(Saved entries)

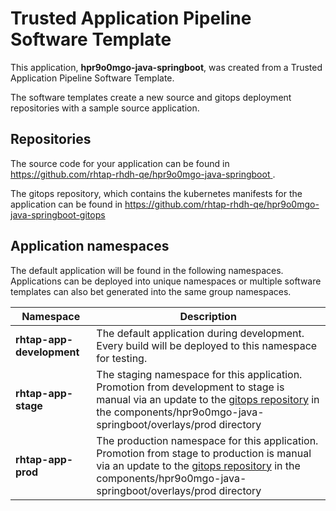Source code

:# Trusted Application Pipeline Software Template

This application, **hpr9o0mgo-java-springboot**, was created from a Trusted Application Pipeline Software Template.

The software templates create a new source and gitops deployment repositories with a sample source application. 

## Repositories

The source code for your application can be found in [https://github.com/rhtap-rhdh-qe/hpr9o0mgo-java-springboot ](https://github.com/rhtap-rhdh-qe/hpr9o0mgo-java-springboot ).
 
The gitops repository, which contains the kubernetes manifests for the application can be found in 
[https://github.com/rhtap-rhdh-qe/hpr9o0mgo-java-springboot-gitops ](https://github.com/rhtap-rhdh-qe/hpr9o0mgo-java-springboot-gitops ) 

## Application namespaces 

The default application will be found in the following namespaces. Applications can be deployed into unique namespaces or multiple software templates can also bet generated into the same group namespaces.  

|  Namespace   |  Description   |  
| -------- | -------- |   
| **rhtap-app-development** | The default application during development. Every build will be deployed to this namespace for testing. | 
| **rhtap-app-stage** | The staging namespace for this application. Promotion from development to stage is manual via an update to the [gitops repository](https://github.com/rhtap-rhdh-qe/hpr9o0mgo-java-springboot-gitops ) in the components/hpr9o0mgo-java-springboot/overlays/prod directory |  
| **rhtap-app-prod** | The production namespace for this application. Promotion from stage to production is manual via an update to the [gitops repository](https://github.com/rhtap-rhdh-qe/hpr9o0mgo-java-springboot-gitops ) in the components/hpr9o0mgo-java-springboot/overlays/prod directory | 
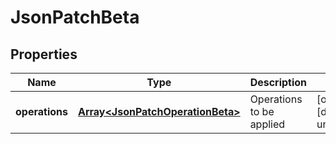 # JsonPatchBeta

## Properties

Name | Type | Description | Notes
------------ | ------------- | ------------- | -------------
**operations** | [**Array&lt;JsonPatchOperationBeta&gt;**](JsonPatchOperationBeta.md) | Operations to be applied | [optional] [default to undefined]

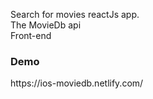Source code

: Search for movies reactJs app.<br /> The MovieDb api <br /> Front-end
<h3>Demo</h3> 
https://ios-moviedb.netlify.com/
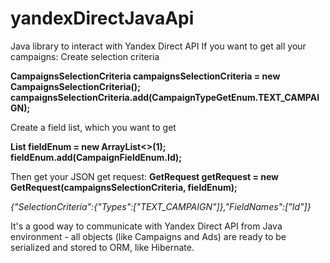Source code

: # yandexDirectJavaApi
Java library to interact with Yandex Direct API
If you want to get all your campaigns:
Create selection criteria

**CampaignsSelectionCriteria campaignsSelectionCriteria = new CampaignsSelectionCriteria();**
**campaignsSelectionCriteria.add(CampaignTypeGetEnum.TEXT_CAMPAIGN);**
        
Create a field list, which you want to get

**List<CampaignFieldEnum> fieldEnum = new ArrayList<>(1);**
**fieldEnum.add(CampaignFieldEnum.Id);**

Then get your JSON get request:
**GetRequest getRequest = new GetRequest(campaignsSelectionCriteria, fieldEnum);**

*{"SelectionCriteria":{"Types":["TEXT_CAMPAIGN"]},"FieldNames":["Id"]}*

It's a good way to communicate with Yandex Direct API from Java environment - all objects (like Campaigns and Ads) are ready to be serialized and stored to ORM, like Hibernate.




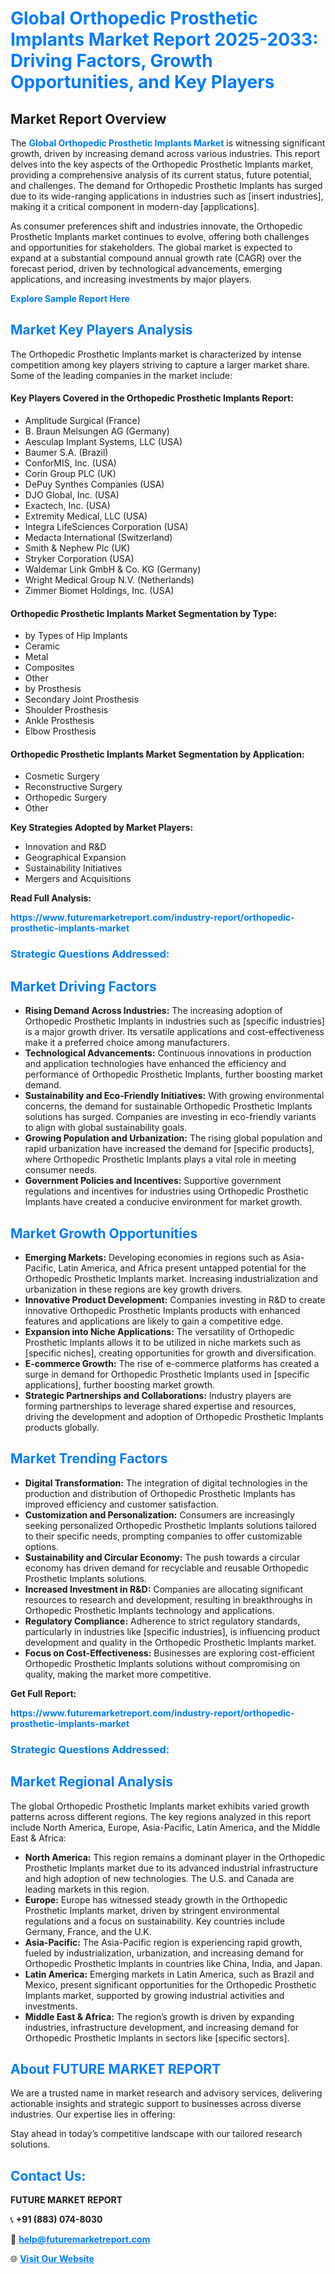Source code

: <h1 style="color: #007BFF;">Global Orthopedic Prosthetic Implants Market Report 2025-2033: Driving Factors, Growth Opportunities, and Key Players</h1>

<section id="overview">
<h2>Market Report Overview</h2>
<p>The <a href="https://www.futuremarketreport.com/industry-report/orthopedic-prosthetic-implants-market" style="color: #007BFF; text-decoration: none;"><strong>Global Orthopedic Prosthetic Implants Market</strong></a> is witnessing significant growth, driven by increasing demand across various industries. This report delves into the key aspects of the Orthopedic Prosthetic Implants market, providing a comprehensive analysis of its current status, future potential, and challenges. The demand for Orthopedic Prosthetic Implants has surged due to its wide-ranging applications in industries such as [insert industries], making it a critical component in modern-day [applications].</p>
<p>As consumer preferences shift and industries innovate, the Orthopedic Prosthetic Implants market continues to evolve, offering both challenges and opportunities for stakeholders. The global market is expected to expand at a substantial compound annual growth rate (CAGR) over the forecast period, driven by technological advancements, emerging applications, and increasing investments by major players.</p>
</section>

<section id="overview">
<p><a href="https://www.futuremarketreport.com/request-sample/reportId=97982" style="color: #007BFF; text-decoration: none;"><strong>Explore Sample Report Here</strong></a></p>
</section>

<section id="key-players">
<h2 style="color: #007BFF;">Market Key Players Analysis</h2>
<p>The Orthopedic Prosthetic Implants market is characterized by intense competition among key players striving to capture a larger market share. Some of the leading companies in the market include:</p>
<h4>Key Players Covered in the Orthopedic Prosthetic Implants Report:</h4>
<ul><li>Amplitude Surgical (France)</li><li>B. Braun Melsungen AG (Germany)</li><li>Aesculap Implant Systems, LLC (USA)</li><li>Baumer S.A. (Brazil)</li><li>ConforMIS, Inc. (USA)</li><li>Corin Group PLC (UK)</li><li>DePuy Synthes Companies (USA)</li><li>DJO Global, Inc. (USA)</li><li>Exactech, Inc. (USA)</li><li>Extremity Medical, LLC (USA)</li><li>Integra LifeSciences Corporation (USA)</li><li>Medacta International (Switzerland)</li><li>Smith &amp; Nephew Plc (UK)</li><li>Stryker Corporation (USA)</li><li>Waldemar Link GmbH &amp; Co. KG (Germany)</li><li>Wright Medical Group N.V. (Netherlands)</li><li>Zimmer Biomet Holdings, Inc. (USA)</li></ul>
<h4>Orthopedic Prosthetic Implants Market Segmentation by Type:</h4>
<ul><li>by Types of Hip Implants</li><li>Ceramic</li><li>Metal</li><li>Composites</li><li>Other</li><li>by Prosthesis</li><li>Secondary Joint Prosthesis</li><li>Shoulder Prosthesis</li><li>Ankle Prosthesis</li><li>Elbow Prosthesis</li></ul>

<h4>Orthopedic Prosthetic Implants Market Segmentation by Application:</h4>
<ul><li>Cosmetic Surgery</li><li>Reconstructive Surgery</li><li>Orthopedic Surgery</li><li>Other</li></ul>
<p><strong>Key Strategies Adopted by Market Players:</strong></p>
<ul>
<li>Innovation and R&D</li>
<li>Geographical Expansion</li>
<li>Sustainability Initiatives</li>
<li>Mergers and Acquisitions</li>
</ul>
</section>

<section>
<p><strong>Read Full Analysis: </strong></p><a href="https://www.futuremarketreport.com/industry-report/orthopedic-prosthetic-implants-market" style="color: #007BFF; text-decoration: none;"><strong>https://www.futuremarketreport.com/industry-report/orthopedic-prosthetic-implants-market</strong></a>
<h3 style="color: #007BFF;">Strategic Questions Addressed:</h3>
</section>

<section id="driving-factors">
<h2 style="color: #007BFF;">Market Driving Factors</h2>
<ul>
<li><strong>Rising Demand Across Industries:</strong> The increasing adoption of Orthopedic Prosthetic Implants in industries such as [specific industries] is a major growth driver. Its versatile applications and cost-effectiveness make it a preferred choice among manufacturers.</li>
<li><strong>Technological Advancements:</strong> Continuous innovations in production and application technologies have enhanced the efficiency and performance of Orthopedic Prosthetic Implants, further boosting market demand.</li>
<li><strong>Sustainability and Eco-Friendly Initiatives:</strong> With growing environmental concerns, the demand for sustainable Orthopedic Prosthetic Implants solutions has surged. Companies are investing in eco-friendly variants to align with global sustainability goals.</li>
<li><strong>Growing Population and Urbanization:</strong> The rising global population and rapid urbanization have increased the demand for [specific products], where Orthopedic Prosthetic Implants plays a vital role in meeting consumer needs.</li>
<li><strong>Government Policies and Incentives:</strong> Supportive government regulations and incentives for industries using Orthopedic Prosthetic Implants have created a conducive environment for market growth.</li>
</ul>
</section>

<section id="growth-opportunities">
<h2 style="color: #007BFF;">Market Growth Opportunities</h2>
<ul>
<li><strong>Emerging Markets:</strong> Developing economies in regions such as Asia-Pacific, Latin America, and Africa present untapped potential for the Orthopedic Prosthetic Implants market. Increasing industrialization and urbanization in these regions are key growth drivers.</li>
<li><strong>Innovative Product Development:</strong> Companies investing in R&D to create innovative Orthopedic Prosthetic Implants products with enhanced features and applications are likely to gain a competitive edge.</li>
<li><strong>Expansion into Niche Applications:</strong> The versatility of Orthopedic Prosthetic Implants allows it to be utilized in niche markets such as [specific niches], creating opportunities for growth and diversification.</li>
<li><strong>E-commerce Growth:</strong> The rise of e-commerce platforms has created a surge in demand for Orthopedic Prosthetic Implants used in [specific applications], further boosting market growth.</li>
<li><strong>Strategic Partnerships and Collaborations:</strong> Industry players are forming partnerships to leverage shared expertise and resources, driving the development and adoption of Orthopedic Prosthetic Implants products globally.</li>
</ul>
</section>

<section id="trending-factors">
<h2 style="color: #007BFF;">Market Trending Factors</h2>
<ul>
<li><strong>Digital Transformation:</strong> The integration of digital technologies in the production and distribution of Orthopedic Prosthetic Implants has improved efficiency and customer satisfaction.</li>
<li><strong>Customization and Personalization:</strong> Consumers are increasingly seeking personalized Orthopedic Prosthetic Implants solutions tailored to their specific needs, prompting companies to offer customizable options.</li>
<li><strong>Sustainability and Circular Economy:</strong> The push towards a circular economy has driven demand for recyclable and reusable Orthopedic Prosthetic Implants solutions.</li>
<li><strong>Increased Investment in R&D:</strong> Companies are allocating significant resources to research and development, resulting in breakthroughs in Orthopedic Prosthetic Implants technology and applications.</li>
<li><strong>Regulatory Compliance:</strong> Adherence to strict regulatory standards, particularly in industries like [specific industries], is influencing product development and quality in the Orthopedic Prosthetic Implants market.</li>
<li><strong>Focus on Cost-Effectiveness:</strong> Businesses are exploring cost-efficient Orthopedic Prosthetic Implants solutions without compromising on quality, making the market more competitive.</li>
</ul>
</section>

<section>
<p><strong>Get Full Report: </strong></p><a href="https://www.futuremarketreport.com/industry-report/orthopedic-prosthetic-implants-market" style="color: #007BFF; text-decoration: none;"><strong>https://www.futuremarketreport.com/industry-report/orthopedic-prosthetic-implants-market</strong></a>
<h3 style="color: #007BFF;">Strategic Questions Addressed:</h3>
</section>


<section id="regional-analysis">
<h2 style="color: #007BFF;">Market Regional Analysis</h2>
<p>The global Orthopedic Prosthetic Implants market exhibits varied growth patterns across different regions. The key regions analyzed in this report include North America, Europe, Asia-Pacific, Latin America, and the Middle East & Africa:</p>
<ul>
<li><strong>North America:</strong> This region remains a dominant player in the Orthopedic Prosthetic Implants market due to its advanced industrial infrastructure and high adoption of new technologies. The U.S. and Canada are leading markets in this region.</li>
<li><strong>Europe:</strong> Europe has witnessed steady growth in the Orthopedic Prosthetic Implants market, driven by stringent environmental regulations and a focus on sustainability. Key countries include Germany, France, and the U.K.</li>
<li><strong>Asia-Pacific:</strong> The Asia-Pacific region is experiencing rapid growth, fueled by industrialization, urbanization, and increasing demand for Orthopedic Prosthetic Implants in countries like China, India, and Japan.</li>
<li><strong>Latin America:</strong> Emerging markets in Latin America, such as Brazil and Mexico, present significant opportunities for the Orthopedic Prosthetic Implants market, supported by growing industrial activities and investments.</li>
<li><strong>Middle East & Africa:</strong> The region’s growth is driven by expanding industries, infrastructure development, and increasing demand for Orthopedic Prosthetic Implants in sectors like [specific sectors].</li>
</ul>
</section>

<footer>
<h2 style="color: #007BFF;">About FUTURE MARKET REPORT</h2>
<p>We are a trusted name in market research and advisory services, delivering actionable insights and strategic support to businesses across diverse industries. Our expertise lies in offering:</p>

<p>Stay ahead in today’s competitive landscape with our tailored research solutions.</p>

<h2 style="color: #007BFF;">Contact Us:</h2>
<p><strong>FUTURE MARKET REPORT</strong></p>
<p>📞 <strong>+91 (883) 074-8030</strong></p>
<p>📧 <strong><a href="mailto:help@futuremarketreport.com" style="color: #007BFF;">help@futuremarketreport.com</a></strong></p>
<p>🌐 <strong><a href="https://www.futuremarketreport.com/" style="color: #007BFF;">Visit Our Website</a></strong></p>
</footer>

WHAT YOU ARE ASKED TO DO:
Please reproduce exactly and only the lines from the first line of the records through the line containing "## Application namespaces", both included, omitting any pictures.

WRITTEN ANSWER:
Source code

:# Trusted Application Pipeline Software Template

This application, **hpr9o0mgo-java-springboot**, was created from a Trusted Application Pipeline Software Template.

The software templates create a new source and gitops deployment repositories with a sample source application. 

## Repositories

The source code for your application can be found in [https://github.com/rhtap-rhdh-qe/hpr9o0mgo-java-springboot ](https://github.com/rhtap-rhdh-qe/hpr9o0mgo-java-springboot ).
 
The gitops repository, which contains the kubernetes manifests for the application can be found in 
[https://github.com/rhtap-rhdh-qe/hpr9o0mgo-java-springboot-gitops ](https://github.com/rhtap-rhdh-qe/hpr9o0mgo-java-springboot-gitops ) 

## Application namespaces 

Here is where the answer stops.